1864, Feb. 29—Bill passed reviving the grade of Lieutenant-General in the army, and Major General Ulysses S. Grant was appointed March 2d.

1864, June 15—All persons of color shall receive the same pay and emoluments, except bounty, as other soldiers of the regular or volunteer army from and after Jan. 1, 1864, the President to fix the bounty for those hereafter mustered, not exceeding $100.

1864, June 20—The monthly pay of privates and non-commissioned officers was fixed as follows, on and after May 1:

Sergeant majors, twenty-six dollars; quartermaster and commissary sergeants of Cavalry, artillery, and infantry, twenty-two dollars; first sergeants of cavalry, artillery, and infantry, twenty-four dollars; sergeants of cavalry, artillery, and infantry, twenty dollars; sergeants of ordnance, sappers and miners, and pontoniers, thirty-four dollars; corporals of ordnance, sappers and miners, and pontoniers, twenty dollars; privates of engineers and ordnance of the first class, eighteen dollars, and of the second class, sixteen dollars; corporals of cavalry, artillery, and infantry, eighteen dollars; chief buglers of cavalry, twenty-three dollars; buglers, sixteen dollars; farriers and blacksmiths, of cavalry, and artificers of artillery, eighteen dollars; privates of cavalry, artillery and infantry, sixteen dollars; principal musicians of artillery and infantry, twenty-two dollars; leaders of brigade and regimental bands, seventy-five dollars; musicians, sixteen dollars; hospital stewards of the first class, thirty-three dollars; hospital stewards of the second class, twenty-five dollars; hospital stewards of the third class, twenty-three dollars.

July 4—This bill became a law:

Be it enacted, &c.
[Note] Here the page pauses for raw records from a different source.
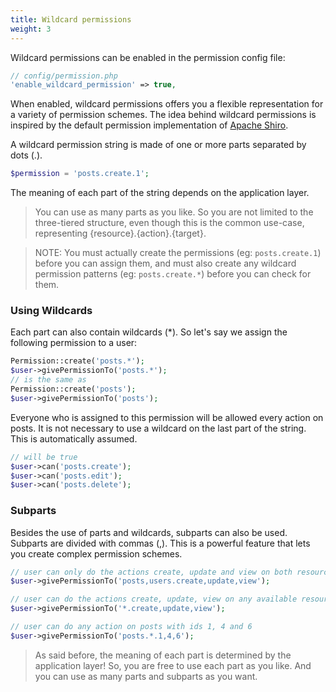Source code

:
 ```yaml
---
title: Wildcard permissions
weight: 3
---
```


Wildcard permissions can be enabled in the permission config file:

```php
// config/permission.php
'enable_wildcard_permission' => true,
```

When enabled, wildcard permissions offers you a flexible representation for a variety of permission schemes. The idea
 behind wildcard permissions is inspired by the default permission implementation of 
 [Apache Shiro](https://shiro.apache.org/permissions.html).

A wildcard permission string is made of one or more parts separated by dots (.).

```php
$permission = 'posts.create.1';
```

The meaning of each part of the string depends on the application layer. 

> You can use as many parts as you like. So you are not limited to the three-tiered structure, even though 
this is the common use-case, representing {resource}.{action}.{target}.

> NOTE: You must actually create the permissions (eg: `posts.create.1`) before you can assign them, and must also create any wildcard permission patterns (eg: `posts.create.*`) before you can check for them.

### Using Wildcards

Each part can also contain wildcards (*). So let's say we assign the following permission to a user:

```php
Permission::create('posts.*');
$user->givePermissionTo('posts.*');
// is the same as
Permission::create('posts');
$user->givePermissionTo('posts');
```

Everyone who is assigned to this permission will be allowed every action on posts. It is not necessary to use a 
wildcard on the last part of the string. This is automatically assumed.

```php
// will be true
$user->can('posts.create');
$user->can('posts.edit');
$user->can('posts.delete');
``` 

### Subparts

Besides the use of parts and wildcards, subparts can also be used. Subparts are divided with commas (,). This is a 
powerful feature that lets you create complex permission schemes.

```php
// user can only do the actions create, update and view on both resources posts and users
$user->givePermissionTo('posts,users.create,update,view');

// user can do the actions create, update, view on any available resource
$user->givePermissionTo('*.create,update,view');

// user can do any action on posts with ids 1, 4 and 6 
$user->givePermissionTo('posts.*.1,4,6');
```

> As said before, the meaning of each part is determined by the application layer! So, you are free to use each part as you like. And you can use as many parts and subparts as you want.
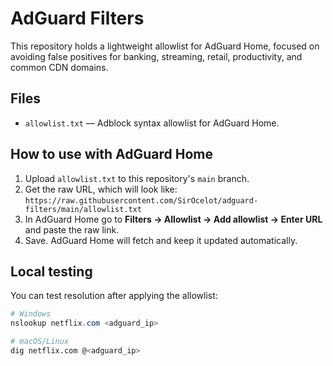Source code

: # AdGuard Filters

This repository holds a lightweight allowlist for AdGuard Home, focused on avoiding false positives for banking, streaming, retail, productivity, and common CDN domains.

## Files
- `allowlist.txt` — Adblock syntax allowlist for AdGuard Home.

## How to use with AdGuard Home
1. Upload `allowlist.txt` to this repository's `main` branch.
2. Get the raw URL, which will look like:
   `https://raw.githubusercontent.com/SirOcelot/adguard-filters/main/allowlist.txt`
3. In AdGuard Home go to **Filters -> Allowlist -> Add allowlist -> Enter URL** and paste the raw link.
4. Save. AdGuard Home will fetch and keep it updated automatically.

## Local testing
You can test resolution after applying the allowlist:
```powershell
# Windows
nslookup netflix.com <adguard_ip>
```
```bash
# macOS/Linux
dig netflix.com @<adguard_ip>
```
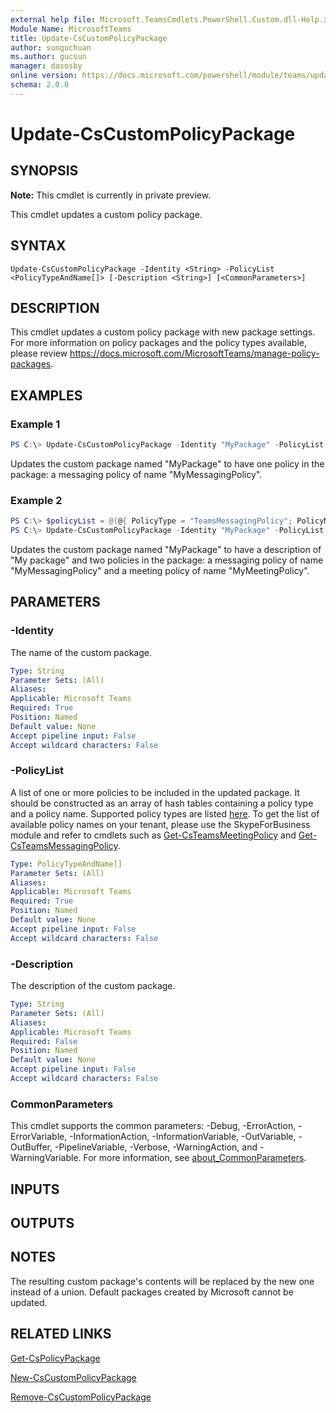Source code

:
 ```yaml
---
external help file: Microsoft.TeamsCmdlets.PowerShell.Custom.dll-Help.xml
Module Name: MicrosoftTeams
title: Update-CsCustomPolicyPackage
author: sunguchuan
ms.author: gucsun
manager: dasosby
online version: https://docs.microsoft.com/powershell/module/teams/update-cscustompolicypackage
schema: 2.0.0
---
```


# Update-CsCustomPolicyPackage

## SYNOPSIS

**Note:** This cmdlet is currently in private preview.

This cmdlet updates a custom policy package.

## SYNTAX

```
Update-CsCustomPolicyPackage -Identity <String> -PolicyList <PolicyTypeAndName[]> [-Description <String>] [<CommonParameters>]
```

## DESCRIPTION

This cmdlet updates a custom policy package with new package settings. For more information on policy packages and the policy types available, please review https://docs.microsoft.com/MicrosoftTeams/manage-policy-packages.

## EXAMPLES

### Example 1
```powershell
PS C:\> Update-CsCustomPolicyPackage -Identity "MyPackage" -PolicyList @{ PolicyType = "TeamsMessagingPolicy"; PolicyName = "MyMessagingPolicy" }
```

Updates the custom package named "MyPackage" to have one policy in the package: a messaging policy of name "MyMessagingPolicy".
### Example 2
```powershell
PS C:\> $policyList = @(@{ PolicyType = "TeamsMessagingPolicy"; PolicyName = "MyMessagingPolicy" }, @{ PolicyType = "TeamsMeetingPolicy"; PolicyName = "MyMeetingPolicy" })
PS C:\> Update-CsCustomPolicyPackage -Identity "MyPackage" -PolicyList $policyList -Description "My package"
```

Updates the custom package named "MyPackage" to have a description of "My package" and two policies in the package: a messaging policy of name "MyMessagingPolicy" and a meeting policy of name "MyMeetingPolicy".

## PARAMETERS

### -Identity

The name of the custom package.

```yaml
Type: String
Parameter Sets: (All)
Aliases:
Applicable: Microsoft Teams
Required: True
Position: Named
Default value: None
Accept pipeline input: False
Accept wildcard characters: False
```

### -PolicyList

A list of one or more policies to be included in the updated package. It should be constructed as an array of hash tables containing a policy type and a policy name. Supported policy types are listed [here](https://docs.microsoft.com/MicrosoftTeams/manage-policy-packages#what-is-a-policy-package). To get the list of available policy names on your tenant, please use the SkypeForBusiness module and refer to cmdlets such as [Get-CsTeamsMeetingPolicy](https://docs.microsoft.com/powershell/module/skype/get-csteamsmeetingpolicy?view=skype-ps) and [Get-CsTeamsMessagingPolicy](https://docs.microsoft.com/powershell/module/skype/get-csteamsmessagingpolicy?view=skype-ps).

```yaml
Type: PolicyTypeAndName[]
Parameter Sets: (All)
Aliases:
Applicable: Microsoft Teams
Required: True
Position: Named
Default value: None
Accept pipeline input: False
Accept wildcard characters: False
```

### -Description

The description of the custom package.

```yaml
Type: String
Parameter Sets: (All)
Aliases:
Applicable: Microsoft Teams
Required: False
Position: Named
Default value: None
Accept pipeline input: False
Accept wildcard characters: False
```

### CommonParameters
This cmdlet supports the common parameters: -Debug, -ErrorAction, -ErrorVariable, -InformationAction, -InformationVariable, -OutVariable, -OutBuffer, -PipelineVariable, -Verbose, -WarningAction, and -WarningVariable. For more information, see [about_CommonParameters](https://go.microsoft.com/fwlink/?LinkID=113216).

## INPUTS

## OUTPUTS

## NOTES
The resulting custom package's contents will be replaced by the new one instead of a union. Default packages created by Microsoft cannot be updated.

## RELATED LINKS

[Get-CsPolicyPackage](Get-CsPolicyPackage.md)

[New-CsCustomPolicyPackage](New-CsCustomPolicyPackage.md)

[Remove-CsCustomPolicyPackage](Remove-CsCustomPolicyPackage.md)

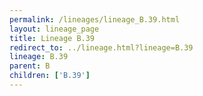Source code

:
 ```yaml
---
permalink: /lineages/lineage_B.39.html
layout: lineage_page
title: Lineage B.39
redirect_to: ../lineage.html?lineage=B.39
lineage: B.39
parent: B
children: ['B.39']
---
```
That the President of the United States may, at his discretion, at any time hereafter call for any number of men as volunteers for the respective terms of one, two, and three years for military service; and any such volunteer, or, in case of draft, as hereinafter provided, any substitute, shall be credited to the town, township, ward of a city, precinct, or election district, or of a county not so subdivided towards the quota of which he may have volunteered or engaged as a substitute; and every volunteer who is accepted and mustered into the service for a term of one year, unless sooner discharged, shall receive, and be paid by the United States, a bounty of one hundred dollars; and if for a term of two years, unless sooner discharged, a bounty of two hundred dollars; and if for a term of three years, unless sooner discharged, a bounty of three hundred dollars; one third of which bounty shall be paid to the soldier at the time of his being mustered into the service, one-third at the expiration of one-half of his term of service, and one-third at the expiration of his term of service. And in case of his death while in service, the residue of his bounty unpaid shall be paid to his widow, if he shall have left a widow; if not, to his children; or if there be none, to his mother, if she be a widow.